DOlly Parton once said, “It costs a lot of money to look cheap.” Similarly, making a purposeful play seems more complicated than it seems. Working on the sequel to 2014’s meme-rich Gat Simulator, Stockholm-based studio Coffee Stain North has made a fine art of looking shambolic. (There was no Goat Simulator 2, by the way. That’s part of the joke.)
If you missed it at the time, the premise of the sim is simple: you inhabit the least accurately simulated animal ever, wreaking goat mayhem in an objective-less sandbox world, earning points along the way for damaging things, performing Tony Hawk-style tricks and licking things. Sometimes the goat travels on a plane, sometimes it is kidnapped by strangers; sometimes it turns evil and sacrifices another goat in a fiery pentagram. It’s dumb. No sense. And that’s the point. So how do you follow it up with something substantial?

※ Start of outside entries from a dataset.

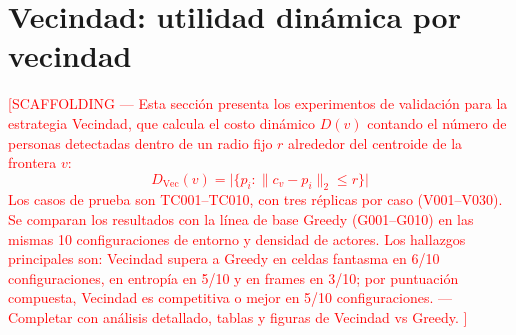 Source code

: \section{Vecindad: utilidad dinámica por vecindad}
\label{sec:exp_e1}

\textcolor{red}{%
[SCAFFOLDING --- Esta sección presenta los experimentos de validación para la estrategia Vecindad, que calcula el costo dinámico $D(v)$ contando el número de personas detectadas dentro de un radio fijo $r$ alrededor del centroide de la frontera $v$:
\[
    D_{\text{Vec}}(v) = \bigl|\{ p_i : \| c_v - p_i \|_2 \leq r \}\bigr|
\]
Los casos de prueba son TC001–TC010, con tres réplicas por caso (V001–V030). Se comparan los resultados con la línea de base Greedy (G001–G010) en las mismas 10 configuraciones de entorno y densidad de actores.
Los hallazgos principales son: Vecindad supera a Greedy en celdas fantasma en 6/10 configuraciones, en entropía en 5/10 y en frames en 3/10; por puntuación compuesta, Vecindad es competitiva o mejor en 5/10 configuraciones.
--- Completar con análisis detallado, tablas y figuras de Vecindad vs Greedy.%
]}

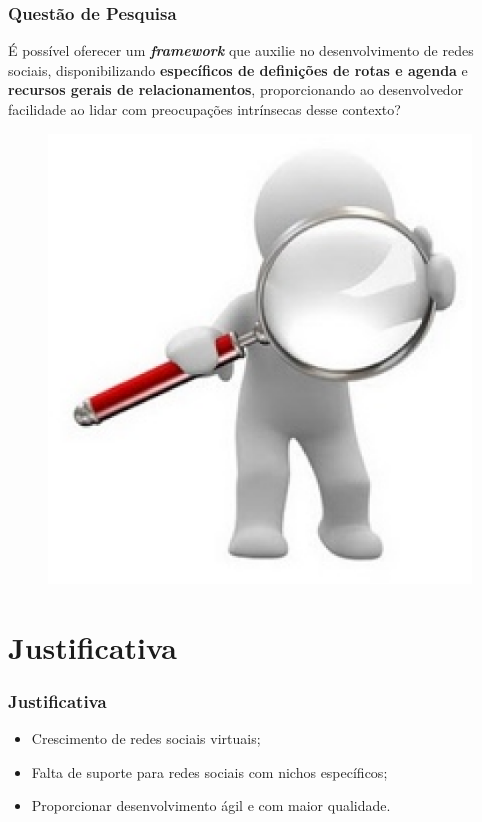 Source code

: \documentclass{beamer}
\begin{document}
\begin{frame}
\frametitle{Questão de Pesquisa}

É possível oferecer um \textbf{\textit{framework}} que auxilie no desenvolvimento de redes sociais, disponibilizando \textbf{específicos de definições de rotas e agenda} e \textbf{recursos gerais de relacionamentos}, proporcionando ao desenvolvedor facilidade ao lidar com preocupações intrínsecas desse contexto?

\begin{figure}[h]
	\centering
	\includegraphics[scale=0.15]{figuras/search.eps}
\end{figure}

\end{frame}

\section{Justificativa}

\begin{frame}
\frametitle{Justificativa}

\begin{itemize}
	\item Crescimento de redes sociais virtuais;
	\item Falta de suporte para redes sociais com nichos específicos;
	\item Proporcionar desenvolvimento ágil e com maior qualidade.
\end{itemize}

\end{frame}
\end{document}
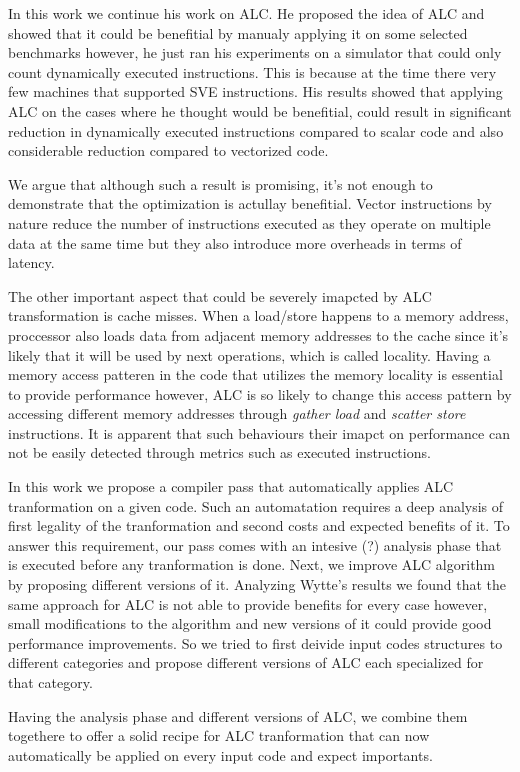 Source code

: \documentclass[\main/thesis.tex]{subfiles}
\begin{document}
In this work we continue his work on ALC. He proposed the idea of ALC and showed that it could be benefitial by manualy applying it on some selected benchmarks however, he just ran his experiments on a simulator that could only count dynamically executed instructions. This is because at the time there very few machines 
that supported SVE instructions. His results showed that applying ALC on the cases where he thought would be benefitial, could result in significant reduction in dynamically executed instructions compared to scalar code and also considerable reduction compared to vectorized code.

We argue that although such a result is promising, it's not enough to demonstrate that the optimization is actullay benefitial. Vector instructions by nature reduce the number of instructions executed as they operate on multiple data at the same time but they also introduce more overheads in terms of latency. 

The other important aspect that could be severely imapcted by ALC transformation is cache misses. When a load/store happens to a memory address, proccessor also loads data from adjacent memory addresses to the cache since it's likely that it will be used by next operations, which is called locality. Having a memory access patteren in the code that 
utilizes the memory locality is essential to provide performance however, ALC is so likely to change this access pattern by accessing different memory addresses through \emph{gather load} and \emph{scatter store} instructions. It is apparent that such behaviours their imapct on performance can not be easily detected through metrics such as executed instructions.

In this work we propose a compiler pass that automatically applies ALC tranformation on a given code. Such an automatation requires a deep analysis of first legality of the tranformation and second costs and expected benefits of it. To answer this requirement, our pass comes with an intesive (?) analysis phase that is executed before any tranformation is done. Next, 
we improve ALC algorithm by proposing different versions of it. Analyzing Wytte's results we found that the same approach for ALC is not able to provide benefits for every case however, small modifications to the algorithm and new versions of it could provide good performance improvements. So we tried to first deivide input codes structures to different categories and
propose different versions of ALC each specialized for that category.

Having the analysis phase and different versions of ALC, we combine them togethere to offer a solid recipe for ALC tranformation that can now automatically be applied on every input code and expect importants.
\end{document}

“It’s been more difficult than expected,” explains Santiago Ferrero, the game’s creative director, of the quest to find the sweet spot on the Venn diagram between fun, fun, and just plain bad. “It’s like bedhead hair. It should look like you just rolled out of bed, but in reality, you’ve spent a lot of time in front of that mirror. The same goes for buggy and stupid.”
For the past five years, Ferrero and the team have been working with this dilemma. Goat Simulator started out as an experiment in viral video game jamming, but now it’s an expansive world, with more to do for the person holding the controller and a proper beginning and end. It’s also an online multiplayer game – something that, despite its popularity on social media, the first game didn’t have. Now, friends can roam remotely as a herd of four customizable goats. “Our philosophy has always been that multiplayer enhances everything we add to the single-player experience,” says Ferrero, “and it’s proven itself time and time again… Think of the first Goat Simulator as a comedian rehearsing material in front of a mirror, and Goat Simulator 3 as they could finally take the stage in front of an audience.”
Making it work, however, has required some sophisticated goat technology. “Simulating a goat is no big deal,” shrugs perhaps the world’s foremost expert on goat simulation. “But simulating four goats, online, with all the destruction and physical simulation involved, really requires almost NASA-level technology. This has been quite a challenge.”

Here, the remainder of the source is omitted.